*** RECORDS FOR THE TASK Section Begins ***
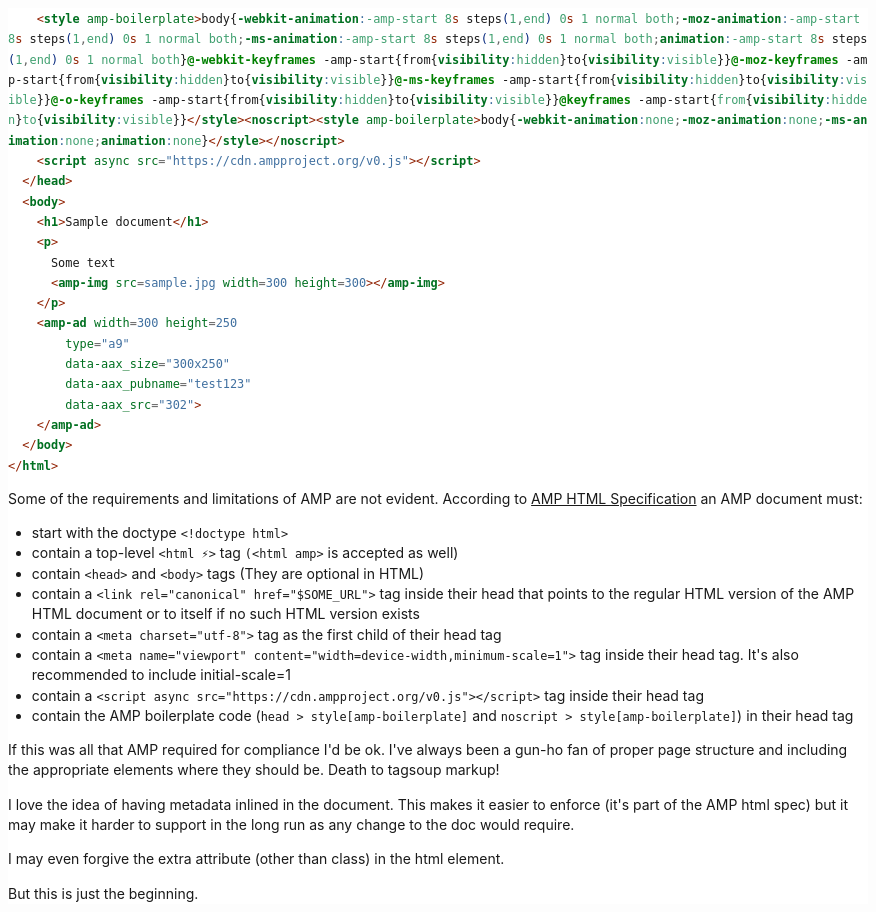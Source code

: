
 ```html
    <style amp-boilerplate>body{-webkit-animation:-amp-start 8s steps(1,end) 0s 1 normal both;-moz-animation:-amp-start 8s steps(1,end) 0s 1 normal both;-ms-animation:-amp-start 8s steps(1,end) 0s 1 normal both;animation:-amp-start 8s steps(1,end) 0s 1 normal both}@-webkit-keyframes -amp-start{from{visibility:hidden}to{visibility:visible}}@-moz-keyframes -amp-start{from{visibility:hidden}to{visibility:visible}}@-ms-keyframes -amp-start{from{visibility:hidden}to{visibility:visible}}@-o-keyframes -amp-start{from{visibility:hidden}to{visibility:visible}}@keyframes -amp-start{from{visibility:hidden}to{visibility:visible}}</style><noscript><style amp-boilerplate>body{-webkit-animation:none;-moz-animation:none;-ms-animation:none;animation:none}</style></noscript>
    <script async src="https://cdn.ampproject.org/v0.js"></script>
  </head>
  <body>
    <h1>Sample document</h1>
    <p>
      Some text
      <amp-img src=sample.jpg width=300 height=300></amp-img>
    </p>
    <amp-ad width=300 height=250
        type="a9"
        data-aax_size="300x250"
        data-aax_pubname="test123"
        data-aax_src="302">
    </amp-ad>
  </body>
</html>
```

Some of the requirements and limitations of AMP are not evident. According to [AMP HTML Specification](https://www.ampproject.org/docs/fundamentals/spec) an AMP document must:

* start with the doctype `<!doctype html>`
* contain a top-level `<html ⚡>` tag `(<html amp>` is accepted as well)
* contain `<head>` and `<body>` tags (They are optional in HTML)
* contain a `<link rel="canonical" href="$SOME_URL">` tag inside their head that points to the regular HTML version of the AMP HTML document or to itself if no such HTML version exists
* contain a `<meta charset="utf-8">` tag as the first child of their head tag
* contain a `<meta name="viewport" content="width=device-width,minimum-scale=1">` tag inside their head tag. It's also recommended to include initial-scale=1
* contain a `<script async src="https://cdn.ampproject.org/v0.js"></script>` tag inside their head tag
* contain the AMP boilerplate code (`head > style[amp-boilerplate]` and `noscript > style[amp-boilerplate]`) in their head tag

If this was all that AMP required for compliance I'd be ok. I've always been a gun-ho fan of proper page structure and including the appropriate elements where they should be. Death to tagsoup markup!

I love the idea of having metadata inlined in the document. This makes it easier to enforce (it's part of the AMP html spec) but it may make it harder to support in the long run as any change to the doc would require.

I may even forgive the extra attribute (other than class) in the html element.

But this is just the beginning.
*** RECORDS FOR THE TASK Section Ends ***
EXERCISE:
From the entries above, extract each line containing "spec".

SOLUTION FOR THIS PROBLEM:
Some of the requirements and limitations of AMP are not evident. According to [AMP HTML Specification](https://www.ampproject.org/docs/fundamentals/spec) an AMP document must:
I love the idea of having metadata inlined in the document. This makes it easier to enforce (it's part of the AMP html spec) but it may make it harder to support in the long run as any change to the doc would require.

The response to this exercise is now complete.